Exactly and only the lines from the first entry through the line with "-moz-backface-visibility: hidden;" should be copied, both ends included, with no pictures.

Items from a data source
□ □ □ □ □

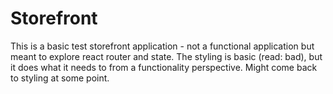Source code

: # Storefront

This is a basic test storefront application - not a functional application but meant to explore react router and state. The styling is basic (read: bad), but it does what it needs to from a functionality perspective. Might come back to styling at some point.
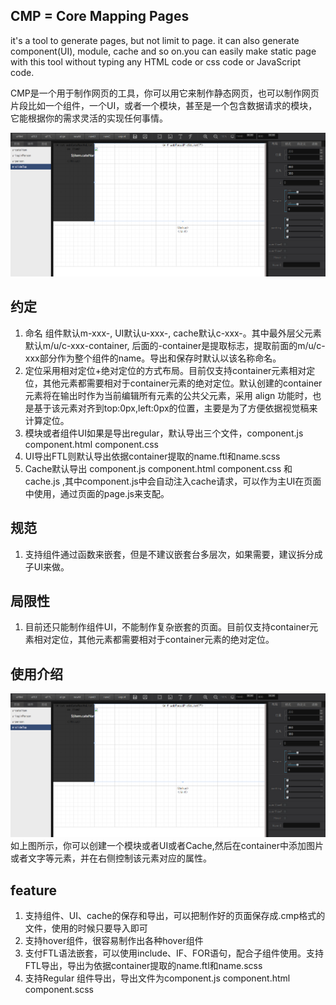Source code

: ## CMP = Core Mapping Pages
it's a tool to generate pages, but not limit to page. it can also generate component(UI), module, cache and so on.you can easily make static page with this tool without typing any HTML code or css code or JavaScript code. 

CMP是一个用于制作网页的工具，你可以用它来制作静态网页，也可以制作网页片段比如一个组件，一个UI，或者一个模块，甚至是一个包含数据请求的模块，它能根据你的需求灵活的实现任何事情。

<img src="static/style/images/cmp_overview.png" />

## 约定
1. 命名
  组件默认m-xxx-, UI默认u-xxx-, cache默认c-xxx-。其中最外层父元素默认m/u/c-xxx-container, 后面的-container是提取标志，提取前面的m/u/c-xxx部分作为整个组件的name。导出和保存时默认以该名称命名。
2. 定位采用相对定位+绝对定位的方式布局。目前仅支持container元素相对定位，其他元素都需要相对于container元素的绝对定位。默认创建的container元素将在输出时作为当前编辑所有元素的公共父元素，采用 align 功能时，也是基于该元素对齐到top:0px,left:0px的位置，主要是为了方便依据视觉稿来计算定位。
3. 模块或者组件UI如果是导出regular，默认导出三个文件，component.js component.html component.css
4. UI导出FTL则默认导出依据container提取的name.ftl和name.scss
5. Cache默认导出 component.js component.html component.css 和cache.js ,其中component.js中会自动注入cache请求，可以作为主UI在页面中使用，通过页面的page.js来支配。

## 规范
1. 支持组件通过函数来嵌套，但是不建议嵌套台多层次，如果需要，建议拆分成子UI来做。

## 局限性
1. 目前还只能制作组件UI，不能制作复杂嵌套的页面。目前仅支持container元素相对定位，其他元素都需要相对于container元素的绝对定位。

## 使用介绍
<img src="static/style/images/cmp_overview.png" />
如上图所示，你可以创建一个模块或者UI或者Cache,然后在container中添加图片或者文字等元素，并在右侧控制该元素对应的属性。

## feature
1. 支持组件、UI、cache的保存和导出，可以把制作好的页面保存成.cmp格式的文件，使用的时候只要导入即可
2. 支持hover组件，很容易制作出各种hover组件
3. 支付FTL语法嵌套，可以使用include、IF、FOR语句，配合子组件使用。支持FTL导出，导出为依据container提取的name.ftl和name.scss
4. 支持Regular 组件导出，导出文件为component.js component.html component.scss


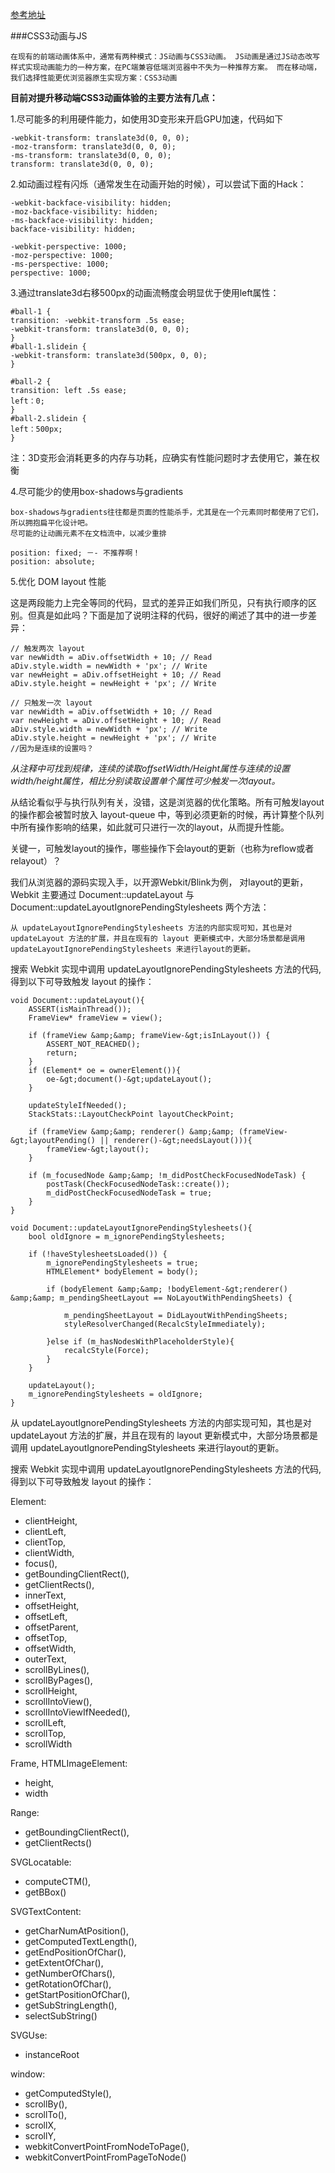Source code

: [参考地址](http://www.html5cn.com.cn/web/css/2013-12-25/20335.html)

###CSS3动画与JS
	
	在现有的前端动画体系中，通常有两种模式：JS动画与CSS3动画。 JS动画是通过JS动态改写样式实现动画能力的一种方案，在PC端兼容低端浏览器中不失为一种推荐方案。 而在移动端，我们选择性能更优浏览器原生实现方案：CSS3动画
	

**目前对提升移动端CSS3动画体验的主要方法有几点：**

1.尽可能多的利用硬件能力，如使用3D变形来开启GPU加速，代码如下

	-webkit-transform: translate3d(0, 0, 0);
	-moz-transform: translate3d(0, 0, 0);
	-ms-transform: translate3d(0, 0, 0);
	transform: translate3d(0, 0, 0);

2.如动画过程有闪烁（通常发生在动画开始的时候），可以尝试下面的Hack：
	
	-webkit-backface-visibility: hidden;
	-moz-backface-visibility: hidden;
	-ms-backface-visibility: hidden;
	backface-visibility: hidden;
	
	-webkit-perspective: 1000;
	-moz-perspective: 1000;
	-ms-perspective: 1000;
	perspective: 1000;
	
3.通过translate3d右移500px的动画流畅度会明显优于使用left属性：

	#ball-1 {
	transition: -webkit-transform .5s ease;
	-webkit-transform: translate3d(0, 0, 0);
	}
	#ball-1.slidein {
	-webkit-transform: translate3d(500px, 0, 0);
	}
	
	#ball-2 {
	transition: left .5s ease;
	left：0;
	}
	#ball-2.slidein {
	left：500px;
	}
	
注：3D变形会消耗更多的内存与功耗，应确实有性能问题时才去使用它，兼在权衡

4.尽可能少的使用box-shadows与gradients

	box-shadows与gradients往往都是页面的性能杀手，尤其是在一个元素同时都使用了它们，所以拥抱扁平化设计吧。
	尽可能的让动画元素不在文档流中，以减少重排
	
	position: fixed; －- 不推荐啊！
	position: absolute;
	
5.优化 DOM layout 性能
 	
这是两段能力上完全等同的代码，显式的差异正如我们所见，只有执行顺序的区别。但真是如此吗？下面是加了说明注释的代码，很好的阐述了其中的进一步差异：


	// 触发两次 layout
	var newWidth = aDiv.offsetWidth + 10; // Read
	aDiv.style.width = newWidth + 'px'; // Write
	var newHeight = aDiv.offsetHeight + 10; // Read
	aDiv.style.height = newHeight + 'px'; // Write
	
	// 只触发一次 layout
	var newWidth = aDiv.offsetWidth + 10; // Read
	var newHeight = aDiv.offsetHeight + 10; // Read
	aDiv.style.width = newWidth + 'px'; // Write
	aDiv.style.height = newHeight + 'px'; // Write
	//因为是连续的设置吗？
	
*从注释中可找到规律，连续的读取offsetWidth/Height属性与连续的设置width/height属性，相比分别读取设置单个属性可少触发一次layout。*
	

从结论看似乎与执行队列有关，没错，这是浏览器的优化策略。所有可触发layout的操作都会被暂时放入 layout-queue 中，等到必须更新的时候，再计算整个队列中所有操作影响的结果，如此就可只进行一次的layout，从而提升性能。

关键一，可触发layout的操作，哪些操作下会layout的更新（也称为reflow或者relayout）？

我们从浏览器的源码实现入手，以开源Webkit/Blink为例， 对layout的更新，Webkit 主要通过 Document::updateLayout 与Document::updateLayoutIgnorePendingStylesheets 两个方法：


	从 updateLayoutIgnorePendingStylesheets 方法的内部实现可知，其也是对 updateLayout 方法的扩展，并且在现有的 layout 更新模式中，大部分场景都是调用 updateLayoutIgnorePendingStylesheets 来进行layout的更新。
搜索 Webkit 实现中调用 updateLayoutIgnorePendingStylesheets 方法的代码, 得到以下可导致触发 layout 的操作：

	void Document::updateLayout(){
		ASSERT(isMainThread());
		FrameView* frameView = view();
		
		if (frameView &amp;&amp; frameView-&gt;isInLayout()) {
			ASSERT_NOT_REACHED();
			return;
		}
		if (Element* oe = ownerElement()){
			oe-&gt;document()-&gt;updateLayout();
		}
		
		updateStyleIfNeeded();		
		StackStats::LayoutCheckPoint layoutCheckPoint;
		
		if (frameView &amp;&amp; renderer() &amp;&amp; (frameView-&gt;layoutPending() || renderer()-&gt;needsLayout())){
			frameView-&gt;layout();
		}
		
		if (m_focusedNode &amp;&amp; !m_didPostCheckFocusedNodeTask) {
			postTask(CheckFocusedNodeTask::create());
			m_didPostCheckFocusedNodeTask = true;
		}
	}
	
	void Document::updateLayoutIgnorePendingStylesheets(){
		bool oldIgnore = m_ignorePendingStylesheets;
	
		if (!haveStylesheetsLoaded()) {
			m_ignorePendingStylesheets = true;
			HTMLElement* bodyElement = body();
			
			if (bodyElement &amp;&amp; !bodyElement-&gt;renderer() &amp;&amp; m_pendingSheetLayout == NoLayoutWithPendingSheets) {
			
				m_pendingSheetLayout = DidLayoutWithPendingSheets;
				styleResolverChanged(RecalcStyleImmediately);
				
			}else if (m_hasNodesWithPlaceholderStyle){
				recalcStyle(Force);
			}
		}
	
		updateLayout();
		m_ignorePendingStylesheets = oldIgnore;
	}
	
从 updateLayoutIgnorePendingStylesheets 方法的内部实现可知，其也是对 updateLayout 方法的扩展，并且在现有的 layout 更新模式中，大部分场景都是调用 updateLayoutIgnorePendingStylesheets 来进行layout的更新。

搜索 Webkit 实现中调用 updateLayoutIgnorePendingStylesheets 方法的代码, 得到以下可导致触发 layout 的操作：

Element:

- clientHeight, 
- clientLeft, 
- clientTop, 
- clientWidth, 
- focus(), 
- getBoundingClientRect(), 
- getClientRects(), 
- innerText, 
- offsetHeight, 
- offsetLeft, 
- offsetParent, 
- offsetTop, 
- offsetWidth, 
- outerText, 
- scrollByLines(), 
- scrollByPages(), 
- scrollHeight, 
- scrollIntoView(), 
- scrollIntoViewIfNeeded(), 
- scrollLeft, 
- scrollTop, 
- scrollWidth

Frame, HTMLImageElement: 

- height, 
- width

Range: 

- getBoundingClientRect(), 
- getClientRects()

SVGLocatable: 

- computeCTM(), 
- getBBox()

SVGTextContent: 

- getCharNumAtPosition(), 
- getComputedTextLength(), 
- getEndPositionOfChar(), 
- getExtentOfChar(), 
- getNumberOfChars(), 
- getRotationOfChar(), 
- getStartPositionOfChar(), 
- getSubStringLength(), 
- selectSubString()

SVGUse: 

- instanceRoot

window: 

- getComputedStyle(), 
- scrollBy(), 
- scrollTo(), 
- scrollX, 
- scrollY, 
- webkitConvertPointFromNodeToPage(), 
- webkitConvertPointFromPageToNode()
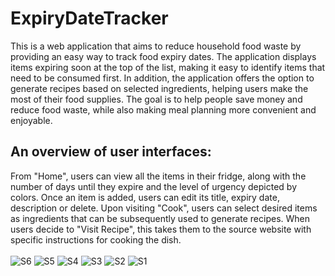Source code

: # ExpiryDateTracker
This is a web application that aims to reduce household food waste by providing an easy way to track food expiry dates. 
The application displays items expiring soon at the top of the list, making it easy to identify items that need to be consumed first. In addition, the application offers the option to generate recipes based on selected ingredients, helping users make the most of their food supplies. The goal is to help people save money and reduce food waste, while also making meal planning more convenient and enjoyable.

## An overview of user interfaces:
From "Home", users can view all the items in their fridge, along with the number of days until they expire and the level of urgency depicted by colors. Once an item is added, users can edit its title, expiry date, description or delete. Upon visiting "Cook", users can select desired items as ingredients that can be subsequently used to generate recipes. When users decide to "Visit Recipe", this takes them to the source website with specific instructions for cooking the dish.
<br>
<br>
![S6](https://user-images.githubusercontent.com/110277668/230890460-2f5961ca-21bd-4be2-b6d1-330b06a8ec8d.png)
![S5](https://user-images.githubusercontent.com/110277668/230890446-e62a0441-5683-44bd-862d-03c522f1e394.png)
![S4](https://user-images.githubusercontent.com/110277668/230890438-c988cb97-9bf0-4ca1-be3b-9a06a9ff96e0.png)
![S3](https://user-images.githubusercontent.com/110277668/230890419-566863cc-741d-4056-b410-115a12fbffd4.png)
![S2](https://user-images.githubusercontent.com/110277668/230890402-99fd9933-7321-4143-9f62-8628a33388f5.png)
![S1](https://user-images.githubusercontent.com/110277668/230890330-3a6ff940-9294-4258-a040-e5e3fdc7f2eb.png)




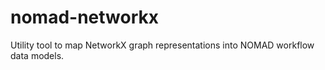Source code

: # nomad-networkx
Utility tool to map NetworkX graph representations into NOMAD workflow data models.
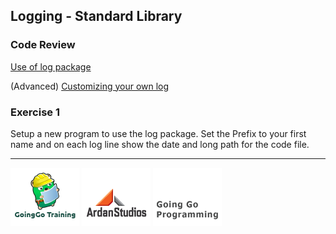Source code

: ## Logging - Standard Library

### Code Review

[Use of log package](../example1/example1.go)

(Advanced) [Customizing your own log](../advanced/example1/example1.go)

### Exercise 1
Setup a new program to use the log package. Set the Prefix to your first name and on each log line show the date and long path for the code file.

___
[![GoingGo Training](../../../00-slides/images/ggt_logo.png)](http://www.goinggotraining.net)
[![Ardan Studios](../../../00-slides/images/ardan_logo.png)](http://www.ardanstudios.com)
[![GoingGo Blog](../../../00-slides/images/ggb_logo.png)](http://www.goinggo.net)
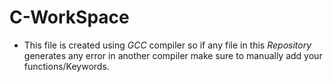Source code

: # C-WorkSpace
- This file is created using _GCC_ compiler so if any file in this _Repository_ generates any error in another compiler make sure to manually add your functions/Keywords.  
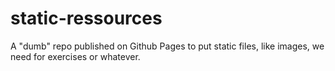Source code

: # static-ressources
A "dumb" repo published on Github Pages to put static files, like images, we need for exercises or whatever.
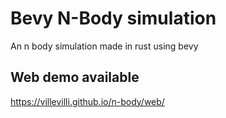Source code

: # Bevy N-Body simulation
An n body simulation made in rust using bevy

## Web demo available 
https://villevilli.github.io/n-body/web/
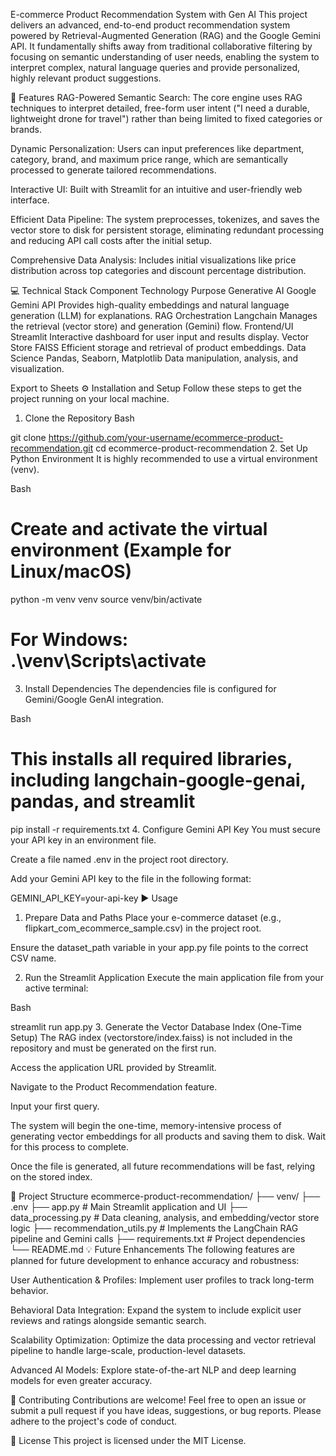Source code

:E-commerce Product Recommendation System with Gen AI
This project delivers an advanced, end-to-end product recommendation system powered by Retrieval-Augmented Generation (RAG) and the Google Gemini API. It fundamentally shifts away from traditional collaborative filtering by focusing on semantic understanding of user needs, enabling the system to interpret complex, natural language queries and provide personalized, highly relevant product suggestions.

🌟 Features
RAG-Powered Semantic Search: The core engine uses RAG techniques to interpret detailed, free-form user intent ("I need a durable, lightweight drone for travel") rather than being limited to fixed categories or brands.

Dynamic Personalization: Users can input preferences like department, category, brand, and maximum price range, which are semantically processed to generate tailored recommendations.

Interactive UI: Built with Streamlit for an intuitive and user-friendly web interface.

Efficient Data Pipeline: The system preprocesses, tokenizes, and saves the vector store to disk for persistent storage, eliminating redundant processing and reducing API call costs after the initial setup.

Comprehensive Data Analysis: Includes initial visualizations like price distribution across top categories and discount percentage distribution.

💻 Technical Stack
Component	Technology	Purpose
Generative AI	Google Gemini API	Provides high-quality embeddings and natural language generation (LLM) for explanations.
RAG Orchestration	Langchain	Manages the retrieval (vector store) and generation (Gemini) flow.
Frontend/UI	Streamlit	Interactive dashboard for user input and results display.
Vector Store	FAISS	Efficient storage and retrieval of product embeddings.
Data Science	Pandas, Seaborn, Matplotlib	Data manipulation, analysis, and visualization.

Export to Sheets
⚙️ Installation and Setup
Follow these steps to get the project running on your local machine.

1. Clone the Repository
Bash

git clone https://github.com/your-username/ecommerce-product-recommendation.git
cd ecommerce-product-recommendation
2. Set Up Python Environment
It is highly recommended to use a virtual environment (venv).

Bash

# Create and activate the virtual environment (Example for Linux/macOS)
python -m venv venv
source venv/bin/activate
# For Windows: .\venv\Scripts\activate
3. Install Dependencies
The dependencies file is configured for Gemini/Google GenAI integration.

Bash

# This installs all required libraries, including langchain-google-genai, pandas, and streamlit
pip install -r requirements.txt
4. Configure Gemini API Key
You must secure your API key in an environment file.

Create a file named .env in the project root directory.

Add your Gemini API key to the file in the following format:

GEMINI_API_KEY=your-api-key
▶️ Usage
1. Prepare Data and Paths
Place your e-commerce dataset (e.g., flipkart_com_ecommerce_sample.csv) in the project root.

Ensure the dataset_path variable in your app.py file points to the correct CSV name.

2. Run the Streamlit Application
Execute the main application file from your active terminal:

Bash

streamlit run app.py
3. Generate the Vector Database Index (One-Time Setup)
The RAG index (vectorstore/index.faiss) is not included in the repository and must be generated on the first run.

Access the application URL provided by Streamlit.

Navigate to the Product Recommendation feature.

Input your first query.

The system will begin the one-time, memory-intensive process of generating vector embeddings for all products and saving them to disk. Wait for this process to complete.

Once the file is generated, all future recommendations will be fast, relying on the stored index.

📂 Project Structure
ecommerce-product-recommendation/
├── venv/
├── .env
├── app.py                      # Main Streamlit application and UI
├── data_processing.py          # Data cleaning, analysis, and embedding/vector store logic
├── recommendation_utils.py     # Implements the LangChain RAG pipeline and Gemini calls
├── requirements.txt            # Project dependencies
└── README.md
💡 Future Enhancements
The following features are planned for future development to enhance accuracy and robustness:

User Authentication & Profiles: Implement user profiles to track long-term behavior.

Behavioral Data Integration: Expand the system to include explicit user reviews and ratings alongside semantic search.

Scalability Optimization: Optimize the data processing and vector retrieval pipeline to handle large-scale, production-level datasets.

Advanced AI Models: Explore state-of-the-art NLP and deep learning models for even greater accuracy.

🤝 Contributing
Contributions are welcome! Feel free to open an issue or submit a pull request if you have ideas, suggestions, or bug reports. Please adhere to the project's code of conduct.

📄 License
This project is licensed under the MIT License.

□ □ □ □ □

▸ **Completed task**:
Source code

: # Storefront

This is a basic test storefront application - not a functional application but meant to explore react router and state. The styling is basic (read: bad), but it does what it needs to from a functionality perspective. Might come back to styling at some point.
Source code

: ## CMP = Core Mapping Pages
it's a tool to generate pages, but not limit to page. it can also generate component(UI), module, cache and so on.you can easily make static page with this tool without typing any HTML code or css code or JavaScript code. 

CMP是一个用于制作网页的工具，你可以用它来制作静态网页，也可以制作网页片段比如一个组件，一个UI，或者一个模块，甚至是一个包含数据请求的模块，它能根据你的需求灵活的实现任何事情。

<img src="static/style/images/cmp_overview.png" />

## 约定
1. 命名
  组件默认m-xxx-, UI默认u-xxx-, cache默认c-xxx-。其中最外层父元素默认m/u/c-xxx-container, 后面的-container是提取标志，提取前面的m/u/c-xxx部分作为整个组件的name。导出和保存时默认以该名称命名。
2. 定位采用相对定位+绝对定位的方式布局。目前仅支持container元素相对定位，其他元素都需要相对于container元素的绝对定位。默认创建的container元素将在输出时作为当前编辑所有元素的公共父元素，采用 align 功能时，也是基于该元素对齐到top:0px,left:0px的位置，主要是为了方便依据视觉稿来计算定位。
3. 模块或者组件UI如果是导出regular，默认导出三个文件，component.js component.html component.css
4. UI导出FTL则默认导出依据container提取的name.ftl和name.scss
5. Cache默认导出 component.js component.html component.css 和cache.js ,其中component.js中会自动注入cache请求，可以作为主UI在页面中使用，通过页面的page.js来支配。

## 规范
1. 支持组件通过函数来嵌套，但是不建议嵌套台多层次，如果需要，建议拆分成子UI来做。

## 局限性
1. 目前还只能制作组件UI，不能制作复杂嵌套的页面。目前仅支持container元素相对定位，其他元素都需要相对于container元素的绝对定位。

## 使用介绍
<img src="static/style/images/cmp_overview.png" />
如上图所示，你可以创建一个模块或者UI或者Cache,然后在container中添加图片或者文字等元素，并在右侧控制该元素对应的属性。

## feature
1. 支持组件、UI、cache的保存和导出，可以把制作好的页面保存成.cmp格式的文件，使用的时候只要导入即可
2. 支持hover组件，很容易制作出各种hover组件
3. 支付FTL语法嵌套，可以使用include、IF、FOR语句，配合子组件使用。支持FTL导出，导出为依据container提取的name.ftl和name.scss
4. 支持Regular 组件导出，导出文件为component.js component.html component.scss


Source code

: [参考地址](http://www.html5cn.com.cn/web/css/2013-12-25/20335.html)

###CSS3动画与JS
	
	在现有的前端动画体系中，通常有两种模式：JS动画与CSS3动画。 JS动画是通过JS动态改写样式实现动画能力的一种方案，在PC端兼容低端浏览器中不失为一种推荐方案。 而在移动端，我们选择性能更优浏览器原生实现方案：CSS3动画
	

**目前对提升移动端CSS3动画体验的主要方法有几点：**

1.尽可能多的利用硬件能力，如使用3D变形来开启GPU加速，代码如下

	-webkit-transform: translate3d(0, 0, 0);
	-moz-transform: translate3d(0, 0, 0);
	-ms-transform: translate3d(0, 0, 0);
	transform: translate3d(0, 0, 0);

2.如动画过程有闪烁（通常发生在动画开始的时候），可以尝试下面的Hack：
	
	-webkit-backface-visibility: hidden;
	-moz-backface-visibility: hidden;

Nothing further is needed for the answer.